I personally don't like to use excelsior, mainly because when you shake the flies out, pieces of it fall in the cup as well. I've noticed it getting stuck in the frogs' tongues when they try to shoot for a fly on a piece of it in the tank, so you have to pick the pieces out before you put them in the tank.


----------



## Guest (Mar 14, 2004)

I agree with the last post.I use#7 plastic canvas in my fruit fly vials.I have used excelsior and it helps out production some but getting it out of the vials to clean them is sorta nasty.
Mark W.


----------



## kyle1745 (Feb 15, 2004)

Excelsior, is very cheap, you can get it al walmart or local craft store for $1-2. I use it in every culture I make and it seems to help a ton.

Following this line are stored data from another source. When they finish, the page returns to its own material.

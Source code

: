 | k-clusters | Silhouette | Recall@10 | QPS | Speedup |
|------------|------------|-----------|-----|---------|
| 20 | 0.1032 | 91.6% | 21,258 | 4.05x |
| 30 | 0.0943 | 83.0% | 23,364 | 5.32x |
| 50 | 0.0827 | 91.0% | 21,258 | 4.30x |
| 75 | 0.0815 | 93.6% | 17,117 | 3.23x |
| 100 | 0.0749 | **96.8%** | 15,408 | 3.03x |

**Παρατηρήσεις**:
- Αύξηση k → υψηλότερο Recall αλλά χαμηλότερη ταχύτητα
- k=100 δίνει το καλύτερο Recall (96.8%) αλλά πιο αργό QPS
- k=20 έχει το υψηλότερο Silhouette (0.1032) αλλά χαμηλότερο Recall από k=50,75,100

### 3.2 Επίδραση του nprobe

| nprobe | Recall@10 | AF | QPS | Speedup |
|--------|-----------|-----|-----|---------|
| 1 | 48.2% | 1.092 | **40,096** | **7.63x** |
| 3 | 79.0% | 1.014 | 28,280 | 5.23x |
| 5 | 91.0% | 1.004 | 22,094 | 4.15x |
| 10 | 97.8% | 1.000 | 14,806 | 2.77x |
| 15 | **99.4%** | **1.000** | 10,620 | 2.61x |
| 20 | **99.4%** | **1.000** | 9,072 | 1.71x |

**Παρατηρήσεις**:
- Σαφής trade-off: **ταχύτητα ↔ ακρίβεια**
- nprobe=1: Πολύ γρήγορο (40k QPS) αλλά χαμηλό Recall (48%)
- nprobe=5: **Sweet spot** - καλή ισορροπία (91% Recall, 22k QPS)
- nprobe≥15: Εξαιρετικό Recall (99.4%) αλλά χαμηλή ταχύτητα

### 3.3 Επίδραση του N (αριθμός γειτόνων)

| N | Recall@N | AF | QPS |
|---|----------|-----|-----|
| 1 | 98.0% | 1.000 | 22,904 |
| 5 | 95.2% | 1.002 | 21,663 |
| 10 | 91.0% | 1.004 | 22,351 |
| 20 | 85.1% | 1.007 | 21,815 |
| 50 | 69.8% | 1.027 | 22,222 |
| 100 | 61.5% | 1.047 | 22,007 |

It does not help as much with heidi, but for the smaller it seems to help a lot with production and how long the culture lasts.

Just my opinion,



Ryan said:


> Could spanish moss work as a substitute for it?


----------



## Ryan (Feb 18, 2004)

Thanks for all the help, i picked some up, i have spanish moss, it is dead, but i just have noo use for it.


----------



## Guest (Mar 15, 2004)

ive used dried spanish moss on many occassion. I switched back to coffee filters for my last culture because as of lately i have been having mold problems in my cultures. I am leaving for vacation soon and i cant risk having anymore of my cultures crash. But spanish moss works very well.


----------